Rick sat in the front seat and told them to go to a nearby Walmart. He got out of the car and tried to snatch a woman’s purse in the parking lot. She fought, and Rick ended up taking her phone instead. The woman didn’t get a good look at her attacker before he and the others drove away. Neither did the store security guard. All they knew, according to court records, was that he was a thin, light-skinned black or Hispanic man with dark hair.
Police and eye witnesses eventually believed that man was Richard Jones, and that he likely went by the nickname Rick. He was arrested months later and convicted of aggravated robbery the following year, despite his alibi that he never left his house that Memorial Day. One of the witnesses said the robber had a tattoo on his left arm; Jones didn’t have one at that time.
He was sentenced to 19 years of prison.
Jones sat behind bars, bitter and confused about why he was there, his attorney said. Finally, several years later, things began to make sense.
Investigators discovered that the crime Jones was convicted of was very likely committed by another man — his doppelganger with a somewhat-similar first name.
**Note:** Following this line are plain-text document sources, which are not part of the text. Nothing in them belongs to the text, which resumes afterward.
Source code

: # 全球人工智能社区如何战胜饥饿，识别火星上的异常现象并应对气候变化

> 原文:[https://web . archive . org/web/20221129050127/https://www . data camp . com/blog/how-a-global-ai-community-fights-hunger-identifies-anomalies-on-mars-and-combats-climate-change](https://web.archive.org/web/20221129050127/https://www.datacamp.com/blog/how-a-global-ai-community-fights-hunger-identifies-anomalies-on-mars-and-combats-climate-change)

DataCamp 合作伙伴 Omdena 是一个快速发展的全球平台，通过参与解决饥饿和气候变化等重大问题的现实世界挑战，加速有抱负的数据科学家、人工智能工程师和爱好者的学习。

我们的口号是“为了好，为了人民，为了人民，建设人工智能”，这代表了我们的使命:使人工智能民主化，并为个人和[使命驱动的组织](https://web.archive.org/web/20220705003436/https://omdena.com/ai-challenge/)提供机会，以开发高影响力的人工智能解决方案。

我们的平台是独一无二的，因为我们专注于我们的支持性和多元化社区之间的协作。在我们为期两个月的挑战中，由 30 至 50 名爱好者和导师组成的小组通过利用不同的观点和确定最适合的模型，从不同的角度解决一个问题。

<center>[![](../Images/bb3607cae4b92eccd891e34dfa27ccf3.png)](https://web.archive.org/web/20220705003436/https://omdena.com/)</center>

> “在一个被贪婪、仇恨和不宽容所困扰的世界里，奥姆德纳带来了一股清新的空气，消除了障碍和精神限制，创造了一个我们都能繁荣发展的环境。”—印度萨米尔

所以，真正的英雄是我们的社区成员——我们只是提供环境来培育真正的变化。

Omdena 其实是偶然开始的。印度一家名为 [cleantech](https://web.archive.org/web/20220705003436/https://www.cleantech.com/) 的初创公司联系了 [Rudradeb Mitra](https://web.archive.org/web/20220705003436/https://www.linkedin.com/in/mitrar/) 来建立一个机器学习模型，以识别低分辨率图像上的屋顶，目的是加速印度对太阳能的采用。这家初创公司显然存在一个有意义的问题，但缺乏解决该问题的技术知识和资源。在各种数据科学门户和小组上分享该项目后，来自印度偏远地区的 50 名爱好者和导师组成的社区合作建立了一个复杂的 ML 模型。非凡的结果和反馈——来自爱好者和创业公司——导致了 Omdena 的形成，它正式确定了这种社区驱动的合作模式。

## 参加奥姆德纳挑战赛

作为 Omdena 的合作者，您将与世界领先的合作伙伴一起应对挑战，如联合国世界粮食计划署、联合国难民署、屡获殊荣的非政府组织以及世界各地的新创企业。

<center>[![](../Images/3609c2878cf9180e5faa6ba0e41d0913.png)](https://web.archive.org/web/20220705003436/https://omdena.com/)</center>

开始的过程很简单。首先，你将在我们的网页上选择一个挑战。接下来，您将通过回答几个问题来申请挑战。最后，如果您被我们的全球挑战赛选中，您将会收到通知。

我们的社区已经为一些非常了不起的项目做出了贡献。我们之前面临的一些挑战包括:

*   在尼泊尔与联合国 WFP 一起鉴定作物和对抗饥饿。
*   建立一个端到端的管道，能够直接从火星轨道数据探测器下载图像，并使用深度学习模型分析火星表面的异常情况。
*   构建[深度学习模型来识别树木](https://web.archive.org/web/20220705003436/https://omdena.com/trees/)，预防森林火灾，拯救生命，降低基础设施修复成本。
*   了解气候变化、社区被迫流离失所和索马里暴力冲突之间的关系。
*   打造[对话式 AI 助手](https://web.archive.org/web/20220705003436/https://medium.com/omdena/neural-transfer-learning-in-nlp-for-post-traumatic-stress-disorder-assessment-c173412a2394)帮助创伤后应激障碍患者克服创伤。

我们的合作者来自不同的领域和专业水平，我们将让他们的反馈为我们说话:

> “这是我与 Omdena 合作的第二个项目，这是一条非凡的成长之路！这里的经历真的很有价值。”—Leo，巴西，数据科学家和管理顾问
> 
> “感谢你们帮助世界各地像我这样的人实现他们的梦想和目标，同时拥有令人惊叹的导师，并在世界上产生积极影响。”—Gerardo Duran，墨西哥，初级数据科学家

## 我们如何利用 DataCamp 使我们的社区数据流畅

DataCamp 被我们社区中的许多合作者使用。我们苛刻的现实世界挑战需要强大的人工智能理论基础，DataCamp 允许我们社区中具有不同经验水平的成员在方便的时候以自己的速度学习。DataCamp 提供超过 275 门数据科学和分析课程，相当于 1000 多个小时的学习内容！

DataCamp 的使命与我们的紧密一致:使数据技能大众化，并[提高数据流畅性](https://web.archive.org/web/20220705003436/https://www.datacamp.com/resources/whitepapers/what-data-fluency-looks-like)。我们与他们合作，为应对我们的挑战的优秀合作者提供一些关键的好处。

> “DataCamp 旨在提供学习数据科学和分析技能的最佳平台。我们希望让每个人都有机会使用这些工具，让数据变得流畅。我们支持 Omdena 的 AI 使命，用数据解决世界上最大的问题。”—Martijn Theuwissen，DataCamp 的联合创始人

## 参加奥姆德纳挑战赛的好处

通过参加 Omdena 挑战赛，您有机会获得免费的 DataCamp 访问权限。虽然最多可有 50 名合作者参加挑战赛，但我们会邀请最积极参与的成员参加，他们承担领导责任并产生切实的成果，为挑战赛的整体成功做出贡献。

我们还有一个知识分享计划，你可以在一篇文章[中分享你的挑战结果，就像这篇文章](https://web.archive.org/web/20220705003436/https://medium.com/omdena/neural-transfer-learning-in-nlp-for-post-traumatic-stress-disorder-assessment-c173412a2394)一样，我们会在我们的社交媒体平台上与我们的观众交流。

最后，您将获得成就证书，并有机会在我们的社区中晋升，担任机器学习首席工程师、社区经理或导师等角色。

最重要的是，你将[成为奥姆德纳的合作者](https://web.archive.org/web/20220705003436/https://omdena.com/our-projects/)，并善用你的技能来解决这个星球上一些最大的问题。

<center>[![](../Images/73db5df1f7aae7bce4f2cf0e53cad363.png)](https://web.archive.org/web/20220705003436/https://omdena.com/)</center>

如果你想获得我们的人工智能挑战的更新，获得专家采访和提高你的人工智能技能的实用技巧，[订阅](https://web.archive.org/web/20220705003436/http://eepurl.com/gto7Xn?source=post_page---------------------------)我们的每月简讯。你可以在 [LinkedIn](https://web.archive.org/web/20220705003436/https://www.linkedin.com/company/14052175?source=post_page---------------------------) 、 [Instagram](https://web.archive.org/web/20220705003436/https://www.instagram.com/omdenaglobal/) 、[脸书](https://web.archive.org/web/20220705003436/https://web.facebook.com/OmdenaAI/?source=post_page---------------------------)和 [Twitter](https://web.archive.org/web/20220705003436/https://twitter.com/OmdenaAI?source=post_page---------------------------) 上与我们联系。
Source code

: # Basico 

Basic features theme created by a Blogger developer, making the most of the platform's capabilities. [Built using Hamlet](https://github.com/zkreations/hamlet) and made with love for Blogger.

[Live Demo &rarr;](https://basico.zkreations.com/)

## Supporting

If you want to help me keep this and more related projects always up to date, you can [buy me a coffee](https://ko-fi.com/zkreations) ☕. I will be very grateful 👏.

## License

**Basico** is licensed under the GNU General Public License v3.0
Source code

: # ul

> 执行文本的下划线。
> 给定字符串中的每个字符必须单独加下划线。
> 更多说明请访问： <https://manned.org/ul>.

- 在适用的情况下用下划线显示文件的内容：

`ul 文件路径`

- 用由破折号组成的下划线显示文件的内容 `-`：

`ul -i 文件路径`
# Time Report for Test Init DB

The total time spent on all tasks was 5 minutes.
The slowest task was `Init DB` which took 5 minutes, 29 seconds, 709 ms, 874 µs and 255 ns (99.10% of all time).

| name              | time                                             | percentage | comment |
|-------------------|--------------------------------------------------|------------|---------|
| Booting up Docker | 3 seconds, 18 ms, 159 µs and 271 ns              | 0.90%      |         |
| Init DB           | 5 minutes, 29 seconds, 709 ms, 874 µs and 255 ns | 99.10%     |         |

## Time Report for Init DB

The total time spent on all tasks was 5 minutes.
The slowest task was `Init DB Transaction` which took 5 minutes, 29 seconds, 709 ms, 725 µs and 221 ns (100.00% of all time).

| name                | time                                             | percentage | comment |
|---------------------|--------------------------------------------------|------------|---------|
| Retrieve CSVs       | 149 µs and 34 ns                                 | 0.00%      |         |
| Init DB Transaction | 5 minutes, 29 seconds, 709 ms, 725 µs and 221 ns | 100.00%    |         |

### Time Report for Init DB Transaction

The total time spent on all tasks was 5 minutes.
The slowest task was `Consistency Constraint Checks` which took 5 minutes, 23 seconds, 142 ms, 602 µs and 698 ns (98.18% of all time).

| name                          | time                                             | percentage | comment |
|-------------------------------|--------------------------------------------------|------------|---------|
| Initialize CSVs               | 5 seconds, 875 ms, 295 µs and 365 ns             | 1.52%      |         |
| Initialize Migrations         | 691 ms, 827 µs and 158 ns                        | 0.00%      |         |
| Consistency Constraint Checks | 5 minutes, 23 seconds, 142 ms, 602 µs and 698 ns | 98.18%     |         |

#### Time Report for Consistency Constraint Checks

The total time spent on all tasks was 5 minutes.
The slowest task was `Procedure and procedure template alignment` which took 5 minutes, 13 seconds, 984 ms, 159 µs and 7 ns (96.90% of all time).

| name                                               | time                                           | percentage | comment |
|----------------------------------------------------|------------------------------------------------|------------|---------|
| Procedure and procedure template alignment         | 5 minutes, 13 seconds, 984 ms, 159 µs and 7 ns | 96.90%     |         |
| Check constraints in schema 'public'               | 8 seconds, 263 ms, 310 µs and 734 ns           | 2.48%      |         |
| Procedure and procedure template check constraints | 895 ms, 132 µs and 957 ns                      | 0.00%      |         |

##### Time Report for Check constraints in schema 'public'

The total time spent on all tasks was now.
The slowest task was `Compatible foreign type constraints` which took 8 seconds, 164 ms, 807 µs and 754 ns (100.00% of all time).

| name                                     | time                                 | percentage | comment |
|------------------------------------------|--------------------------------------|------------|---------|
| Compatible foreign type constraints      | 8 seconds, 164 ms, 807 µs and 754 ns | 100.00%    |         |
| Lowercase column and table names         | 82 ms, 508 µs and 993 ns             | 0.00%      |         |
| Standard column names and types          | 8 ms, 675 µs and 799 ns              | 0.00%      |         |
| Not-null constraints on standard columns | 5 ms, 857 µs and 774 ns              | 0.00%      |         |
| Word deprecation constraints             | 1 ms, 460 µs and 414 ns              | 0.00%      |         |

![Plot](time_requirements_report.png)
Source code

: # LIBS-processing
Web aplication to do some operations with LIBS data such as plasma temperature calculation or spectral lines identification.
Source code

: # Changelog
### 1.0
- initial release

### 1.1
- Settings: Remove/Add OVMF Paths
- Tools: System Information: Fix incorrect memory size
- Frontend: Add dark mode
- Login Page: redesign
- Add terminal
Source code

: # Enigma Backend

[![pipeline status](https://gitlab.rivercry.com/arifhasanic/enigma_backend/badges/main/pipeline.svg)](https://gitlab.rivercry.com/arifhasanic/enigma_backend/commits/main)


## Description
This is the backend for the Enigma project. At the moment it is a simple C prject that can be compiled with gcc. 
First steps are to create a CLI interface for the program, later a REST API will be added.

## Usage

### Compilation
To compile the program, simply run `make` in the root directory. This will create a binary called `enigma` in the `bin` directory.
Ricky Amos had been in and out of prison since the 1990s, and at some point throughout the time that Jones was behind bars, the two men ended up in the same Kansas Department of Corrections facility. Inmates told Jones that a man who looks just like him was also a prisoner there. “Hey, you were in the cafeteria and you didn’t say hello to me,” others said, according to his attorney.
The resemblance was uncanny. Their braided hairstyles, goatees, dark eyes, thick eye brows and complexion all look strikingly similar.